Studio album by Teresa Teng
- Released: August 19, 1985
- Recorded: 1985
- Genre: Mandopop;
- Length: 48:30
- Language: Mandarin
- Label: Polydor; Kolin Records;

Teresa Teng chronology
| Messengers of Love (1984) | Changhuan (1985) | I Only Care About You (1987) |

Singles from Changhuan
- "Changhuan" Released: August 19, 1985;

= Changhuan =

1985 album by Teresa Teng

Changhuan (Chinese: 償還), is a Mandarin studio album recorded by Taiwanese singer Teresa Teng. It was released via Polydor Records on August 19, 1985. The album spawned the single "Changhuan", which was originally released in Japan as "Tsugunai" in 1984.
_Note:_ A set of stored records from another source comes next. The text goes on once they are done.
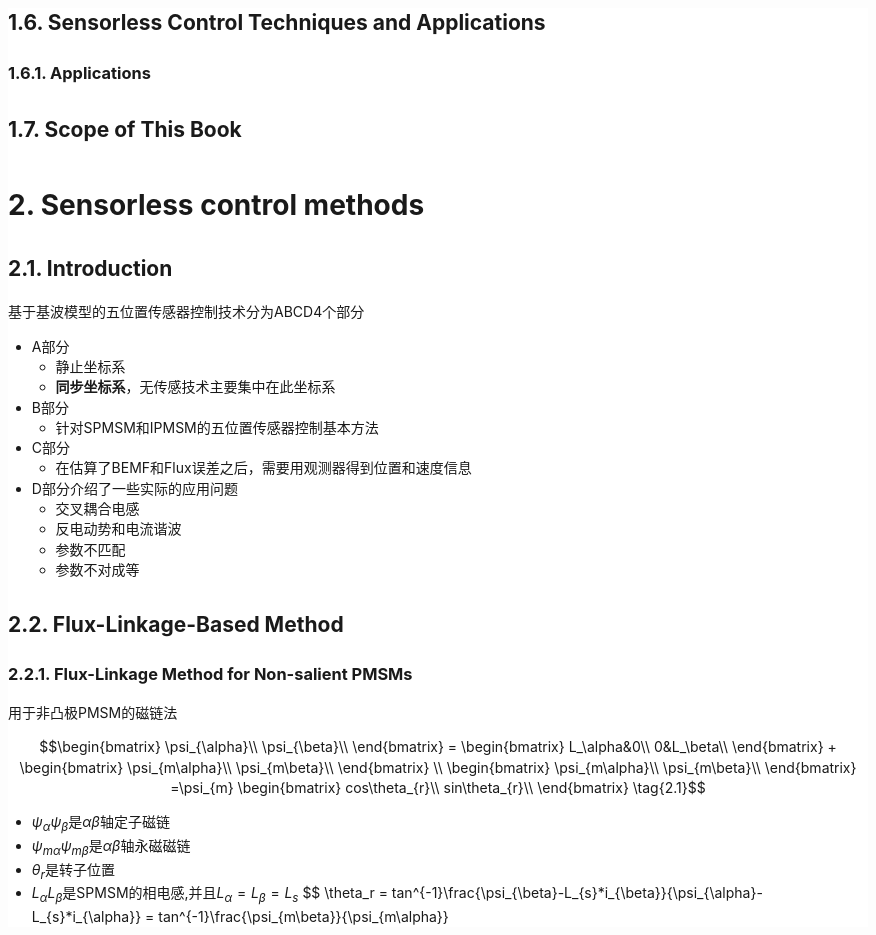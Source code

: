 ## 1.6. Sensorless Control Techniques and Applications


### 1.6.1. Applications
## 1.7. Scope of This Book
# 2. Sensorless control methods
## 2.1. Introduction
基于基波模型的五位置传感器控制技术分为ABCD4个部分
- A部分 
  - 静止坐标系
  - **同步坐标系**，无传感技术主要集中在此坐标系
- B部分
  - 针对SPMSM和IPMSM的五位置传感器控制基本方法
- C部分
  - 在估算了BEMF和Flux误差之后，需要用观测器得到位置和速度信息
- D部分介绍了一些实际的应用问题
  - 交叉耦合电感
  - 反电动势和电流谐波
  - 参数不匹配
  - 参数不对成等

## 2.2. Flux-Linkage-Based Method
### 2.2.1. Flux-Linkage Method for Non-salient PMSMs
用于非凸极PMSM的磁链法
```math
\begin{bmatrix}
 \psi_{\alpha}\\
 \psi_{\beta}\\
\end{bmatrix} =
\begin{bmatrix}
 L_\alpha&0\\
 0&L_\beta\\
\end{bmatrix}
 +
\begin{bmatrix}
 \psi_{m\alpha}\\
 \psi_{m\beta}\\
\end{bmatrix}
\\
\begin{bmatrix}
 \psi_{m\alpha}\\
 \psi_{m\beta}\\
\end{bmatrix}
=\psi_{m}
\begin{bmatrix}
 cos\theta_{r}\\
 sin\theta_{r}\\
\end{bmatrix}
\tag{2.1}
```
* $\psi_{\alpha} \psi_{\beta}$是$\alpha \beta$轴定子磁链
* $\psi_{m\alpha} \psi_{m\beta}$是$\alpha \beta$轴永磁磁链
* $\theta_{r}$是转子位置
* $L_{\alpha} L_{\beta}$是SPMSM的相电感,并且$L_{\alpha} =L_{\beta}=L_s$
$$
\theta_r =
tan^{-1}\frac{\psi_{\beta}-L_{s}*i_{\beta}}{\psi_{\alpha}-L_{s}*i_{\alpha}} =
tan^{-1}\frac{\psi_{m\beta}}{\psi_{m\alpha}}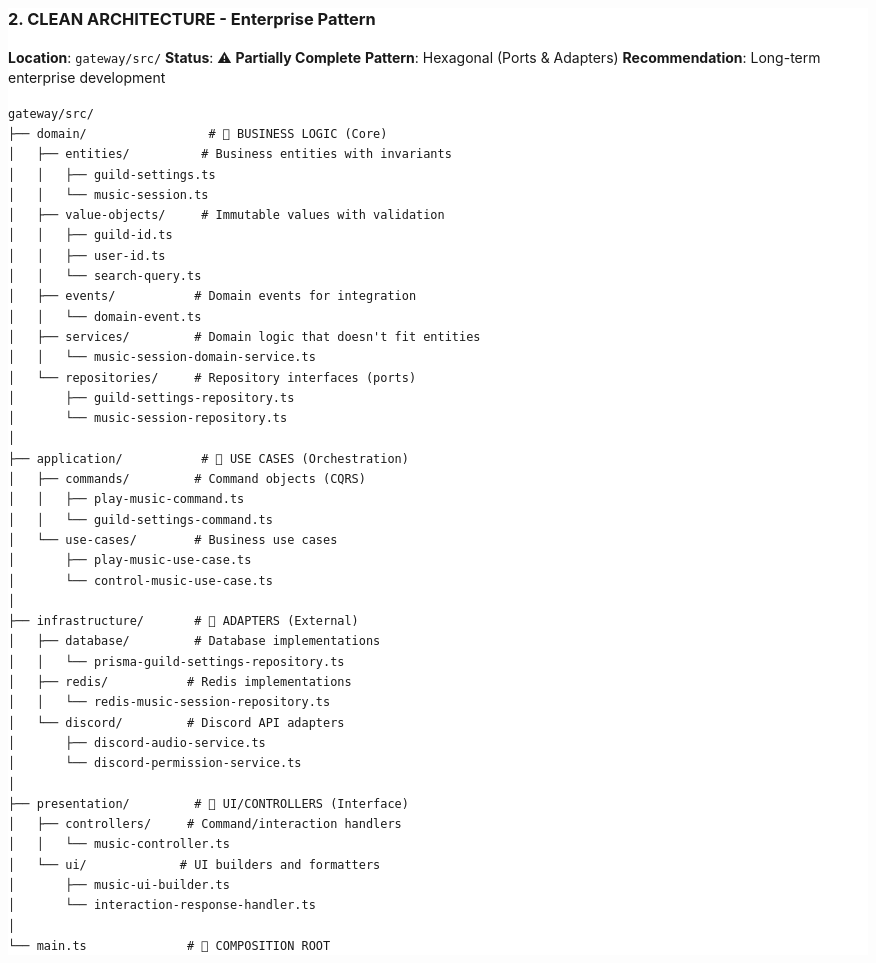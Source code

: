 ### **2. CLEAN ARCHITECTURE** - Enterprise Pattern

**Location**: `gateway/src/`
**Status**: ⚠️ **Partially Complete**
**Pattern**: Hexagonal (Ports & Adapters)
**Recommendation**: Long-term enterprise development

```
gateway/src/
├── domain/                 # 🎯 BUSINESS LOGIC (Core)
│   ├── entities/          # Business entities with invariants
│   │   ├── guild-settings.ts
│   │   └── music-session.ts
│   ├── value-objects/     # Immutable values with validation
│   │   ├── guild-id.ts
│   │   ├── user-id.ts
│   │   └── search-query.ts
│   ├── events/           # Domain events for integration
│   │   └── domain-event.ts
│   ├── services/         # Domain logic that doesn't fit entities
│   │   └── music-session-domain-service.ts
│   └── repositories/     # Repository interfaces (ports)
│       ├── guild-settings-repository.ts
│       └── music-session-repository.ts
│
├── application/           # 🔄 USE CASES (Orchestration)
│   ├── commands/         # Command objects (CQRS)
│   │   ├── play-music-command.ts
│   │   └── guild-settings-command.ts
│   └── use-cases/        # Business use cases
│       ├── play-music-use-case.ts
│       └── control-music-use-case.ts
│
├── infrastructure/       # 🔌 ADAPTERS (External)
│   ├── database/         # Database implementations
│   │   └── prisma-guild-settings-repository.ts
│   ├── redis/           # Redis implementations
│   │   └── redis-music-session-repository.ts
│   └── discord/         # Discord API adapters
│       ├── discord-audio-service.ts
│       └── discord-permission-service.ts
│
├── presentation/         # 🎨 UI/CONTROLLERS (Interface)
│   ├── controllers/     # Command/interaction handlers
│   │   └── music-controller.ts
│   └── ui/             # UI builders and formatters
│       ├── music-ui-builder.ts
│       └── interaction-response-handler.ts
│
└── main.ts              # 🔧 COMPOSITION ROOT
```
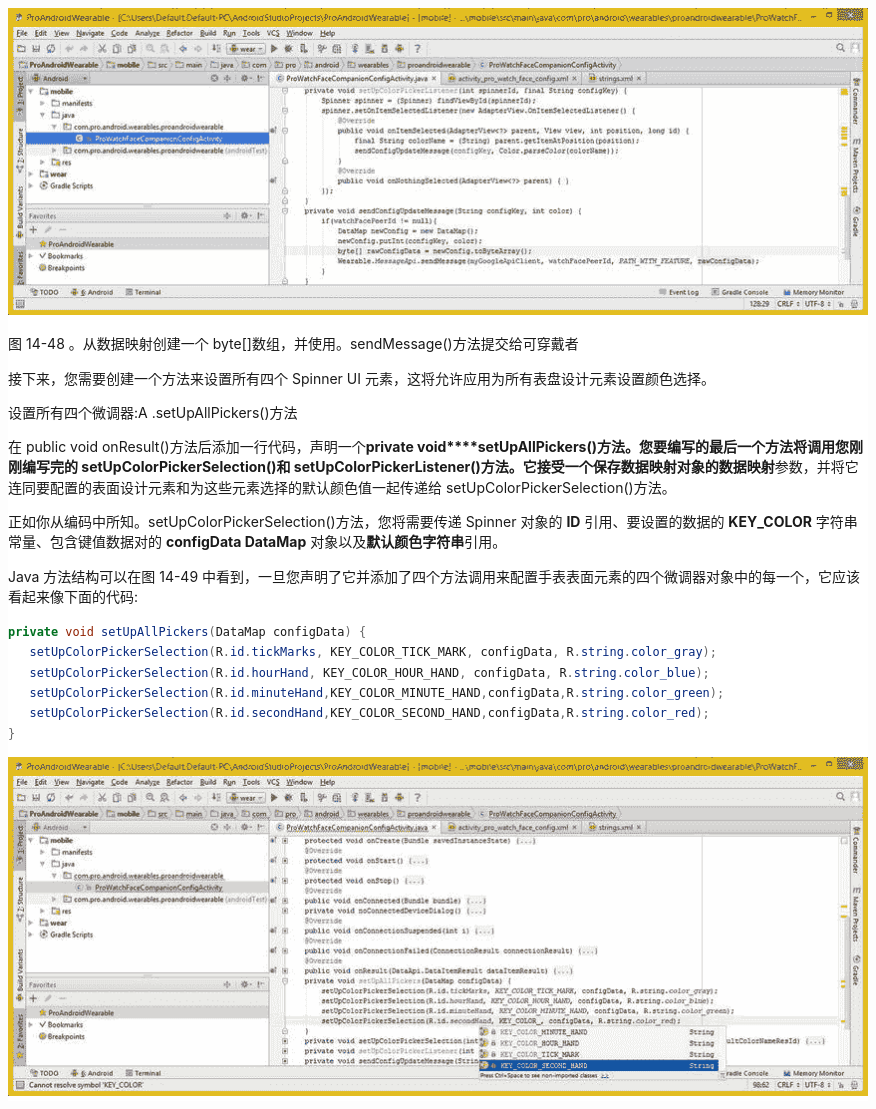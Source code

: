 ![9781430265504_Fig14-48.jpg](img/image00827.jpeg)

图 14-48 。从数据映射创建一个 byte[]数组，并使用。sendMessage()方法提交给可穿戴者

接下来，您需要创建一个方法来设置所有四个 Spinner UI 元素，这将允许应用为所有表盘设计元素设置颜色选择。

设置所有四个微调器:A .setUpAllPickers()方法

在 public void onResult()方法后添加一行代码，声明一个**private void****setUpAllPickers()**方法。您要编写的最后一个方法将调用您刚刚编写完的 setUpColorPickerSelection()和 setUpColorPickerListener()方法。它接受一个保存数据映射对象的**数据映射**参数，并将它连同要配置的表面设计元素和为这些元素选择的默认颜色值一起传递给 setUpColorPickerSelection()方法。

正如你从编码中所知。setUpColorPickerSelection()方法，您将需要传递 Spinner 对象的 **ID** 引用、要设置的数据的 **KEY_COLOR** 字符串常量、包含键值数据对的 **configData DataMap** 对象以及**默认颜色字符串**引用。

Java 方法结构可以在图 14-49 中看到，一旦您声明了它并添加了四个方法调用来配置手表表面元素的四个微调器对象中的每一个，它应该看起来像下面的代码:

```java
private void setUpAllPickers(DataMap configData) {
   setUpColorPickerSelection(R.id.tickMarks, KEY_COLOR_TICK_MARK, configData, R.string.color_gray);
   setUpColorPickerSelection(R.id.hourHand, KEY_COLOR_HOUR_HAND, configData, R.string.color_blue);
   setUpColorPickerSelection(R.id.minuteHand,KEY_COLOR_MINUTE_HAND,configData,R.string.color_green);
   setUpColorPickerSelection(R.id.secondHand,KEY_COLOR_SECOND_HAND,configData,R.string.color_red);
}
```

![9781430265504_Fig14-49.jpg](img/image00828.jpeg)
== Background and release ==
Changhuan was released through Polydor Records on August 19, 1985. The titular track is a Mandarin version of Teng's Japanese single "Tsugunai" (1984), composed by Miki Takashi. The Mandarin lyrics were written by Lin Huang-kun.

== Reception ==
Changhuan was certified platinum by the International Federation of the Phonographic Industry Hong Kong (IFPIHK) in 1988.

==Track listing==

Changhuan track listing
| No. | Title | Length |
|---|---|---|
| 1. | "Changhuan" (償還 Repay) | 3:48 |
| 2. | "Tian Wai Tianshang Wu Tianyá" (天外天上無天涯 There is No End to the Sky Beyond the Sky) | 4:08 |
| 3. | "Shi Qu de Chun Tian" (失去的春天 The Lost Spring) | 4:04 |
| 4. | "Dong Zhi Lian Qing" (冬之戀情 Winter Love) | 3:40 |
| 5. | "Xiang Ai Ru Wang Xi" (相愛如往昔 Love Each Other As Before) | 4:17 |
| 6. | "Yue Ye Shu Qing" (月夜訴情 Confession of Love on a Moonlight Night) | 4:22 |
| 7. | "Ai Ren" (愛人 Spouse) | 3:46 |
| 8. | "Xue De Shang de Hui Yi" (雪地上的回憶 Memories in the Snow) | 3:44 |
| 9. | "Bu Zhao Hen Ji" (不著痕跡 No Trace Left) | 4:06 |
| 10. | "Niang Xin" (娘心 A Mother's Heart) | 3:47 |
| 11. | "Qing Ren de Guan Huai" (情人的關懷 Lover's Care) | 3:41 |
| 12. | "Ru Guo Mei You Ni" (如果没有你 Without You) | 5:07 |
| Total length: |  | 48:30 |

==Credits and personnel==
- Teresa Teng – vocals
- Hiroshi Misaka – producer
- William Kwan – producer
- Tony Tang – producer
- Rick Lam – cover design
- Tetsuya Fukuzumi – director
- Johnny Koo – photography

==Certifications==

| Region | Certification | Certified units/sales |
| Hong Kong (IFPI Hong Kong) | Platinum | 50,000^{*} |
^{*} Sales figures based on certification alone.